In the entries below, find the line with "#### reject(fun,array1,array2 \[,max\])" and the line with "#### inject(fun,array,carry \[,max\])"; give again those lines and every line between them, exactly.
+ + + + +
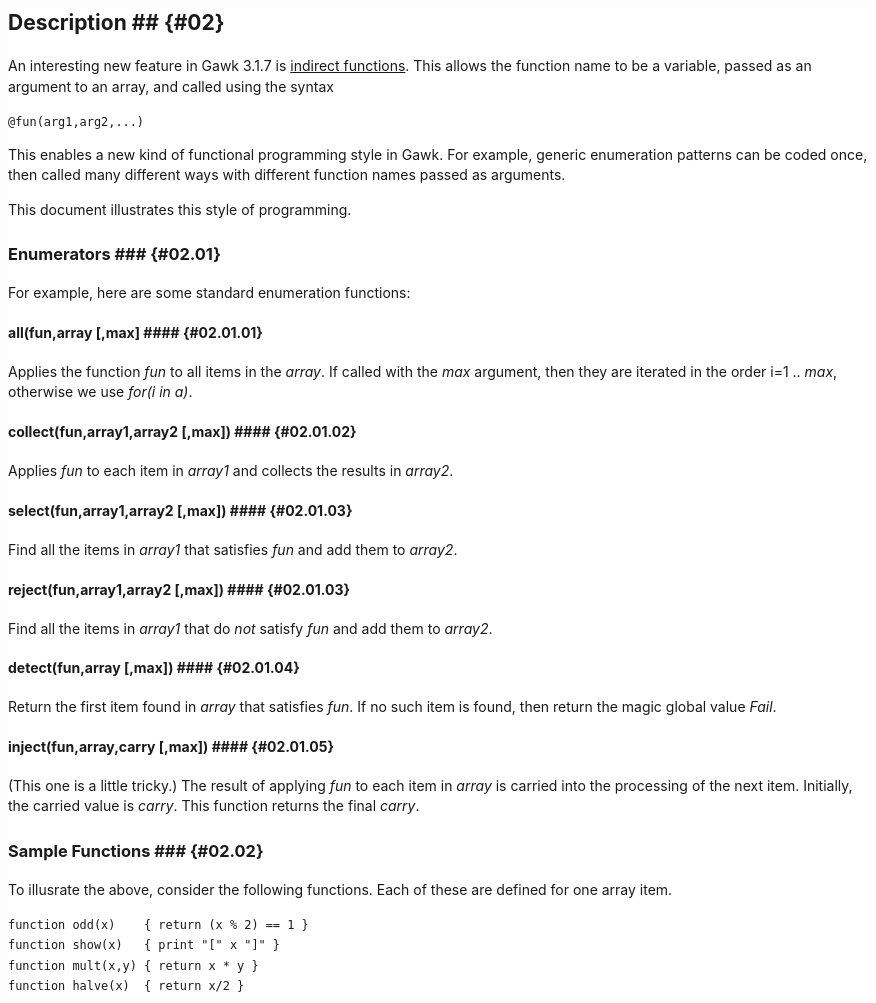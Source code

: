 ## Description ## {#02}

An interesting new feature in Gawk 3.1.7 is [indirect functions][1].
This allows the function name to be a variable, passed as an argument
to an array, and called using the syntax

	@fun(arg1,arg2,...)    

This enables a new kind of functional programming style in Gawk. For
example, generic enumeration patterns can be coded once, then called
many different ways with different function names passed as arguments.

This document illustrates this style of programming.

### Enumerators ### {#02.01}

For example, here are some standard enumeration functions:

#### all(fun,array \[,max\] #### {#02.01.01}

Applies the function *fun* to all items in the *array*. If called
with the *max* argument, then they are iterated in the order
i=1&nbsp;..&nbsp;*max*, otherwise we use *for(i&nbsp;in&nbsp;a)*.

#### collect(fun,array1,array2 \[,max\]) #### {#02.01.02}

Applies *fun* to each item in *array1* and collects the results in
*array2*.

#### select(fun,array1,array2 \[,max\]) #### {#02.01.03}

Find all the items in *array1* that satisfies *fun* and
add them to *array2*.

#### reject(fun,array1,array2 \[,max\]) #### {#02.01.03}

Find all the items in *array1* that do *not* satisfy *fun* and add them
to *array2*.

#### detect(fun,array \[,max\]) #### {#02.01.04}

Return the first item found in *array* that satisfies *fun*. If no such
item is found, then return the magic global value *Fail*.

#### inject(fun,array,carry \[,max\]) #### {#02.01.05}

(This one is a little tricky.) The result of applying *fun* to each item
in *array* is carried into the processing of the next item. Initially,
the carried value is *carry*. This function returns the final *carry*.

### Sample Functions ### {#02.02}

To illusrate the above, consider the following functions. Each of these
are defined for one array item.

	function odd(x)    { return (x % 2) == 1 }
	function show(x)   { print "[" x "]" }
	function mult(x,y) { return x * y }
	function halve(x)  { return x/2 }


[1]: http://groups.google.com/group/comp.lang.awk/browse_thread/thread/7a026a902361cbc5#s
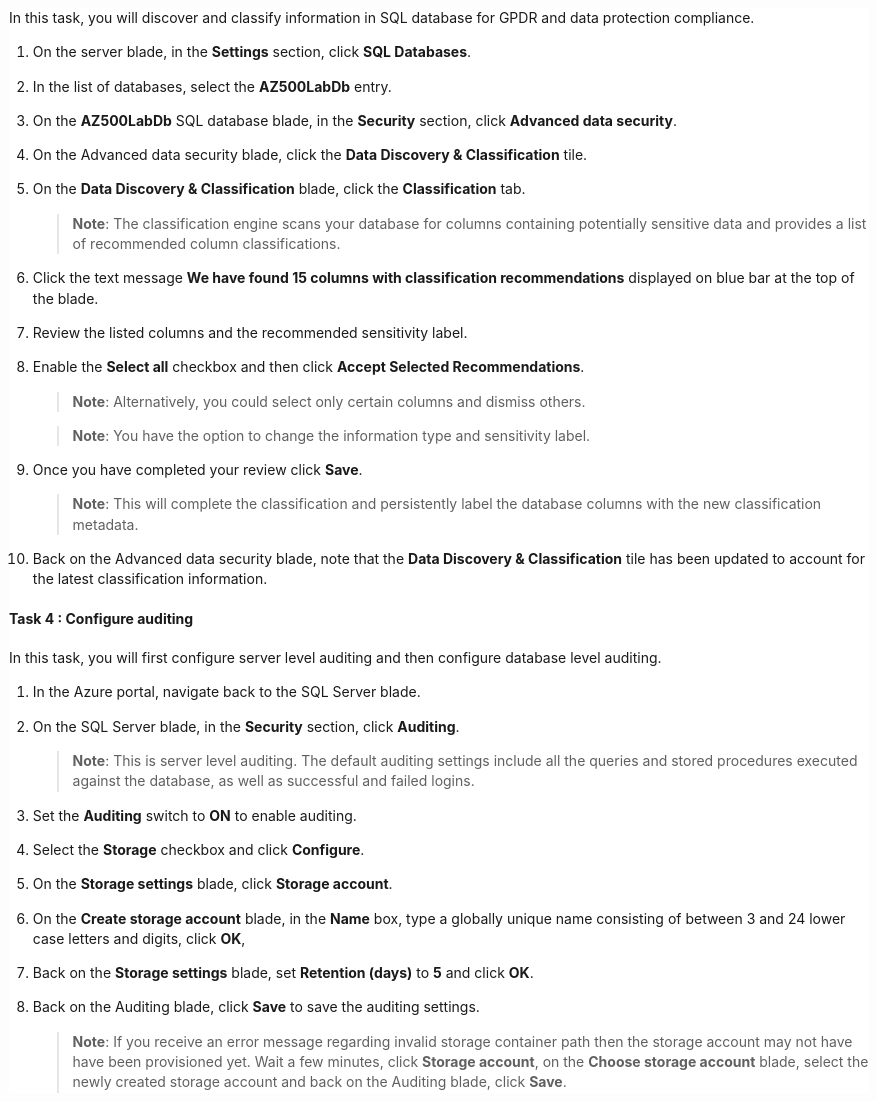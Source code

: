 In this task, you will discover and classify information in SQL database for GPDR and data protection compliance.

1. On the server blade, in the **Settings** section, click **SQL Databases**.

1. In the list of databases, select the **AZ500LabDb** entry. 

1. On the **AZ500LabDb** SQL database blade, in the **Security** section, click **Advanced data security**.

1. On the Advanced data security blade, click the **Data Discovery & Classification** tile.

1. On the **Data Discovery & Classification** blade, click the **Classification** tab.

    >**Note**: The classification engine scans your database for columns containing potentially sensitive data and provides a list of recommended column classifications.

1. Click the text message **We have found 15 columns with classification recommendations** displayed on blue bar at the top of the blade.

1. Review the listed columns and the recommended sensitivity label. 

1. Enable the **Select all** checkbox and then click **Accept Selected Recommendations**.

    >**Note**: Alternatively, you could select only certain columns and dismiss others. 

    >**Note**: You have the option to change the information type and sensitivity label. 

1. Once you have completed your review click **Save**. 

    >**Note**: This will complete the classification and persistently label the database columns with the new classification metadata. 

1. Back on the Advanced data security blade, note that the **Data Discovery & Classification** tile has been updated to account for the latest classification information. 

#### Task 4 : Configure auditing 

In this task, you will first configure server level auditing and then configure database level auditing. 

1. In the Azure portal, navigate back to the SQL Server blade.

1. On the SQL Server blade, in the **Security** section, click **Auditing**.

    >**Note**: This is server level auditing. The default auditing settings include all the queries and stored procedures executed against the database, as well as successful and failed logins.

1. Set the **Auditing** switch to **ON** to enable auditing. 

1. Select the **Storage** checkbox and click **Configure**. 

1. On the **Storage settings** blade, click **Storage account**.

1. On the **Create storage account** blade, in the **Name** box, type a globally unique name consisting of between 3 and 24 lower case letters and digits, click **OK**, 

1. Back on the **Storage settings** blade, set **Retention (days)** to **5** and click **OK**. 

1. Back on the Auditing blade, click **Save** to save the auditing settings. 

    >**Note**: If you receive an error message regarding invalid storage container path then the storage account may not have have been provisioned yet. Wait a few minutes, click **Storage account**, on the **Choose storage account** blade, select the newly created storage account and back on the Auditing blade, click **Save**.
+ + + + +
** Completed task **
#### reject(fun,array1,array2 \[,max\]) #### {#02.01.03}

Find all the items in *array1* that do *not* satisfy *fun* and add them
to *array2*.

#### detect(fun,array \[,max\]) #### {#02.01.04}

Return the first item found in *array* that satisfies *fun*. If no such
item is found, then return the magic global value *Fail*.

#### inject(fun,array,carry \[,max\]) #### {#02.01.05}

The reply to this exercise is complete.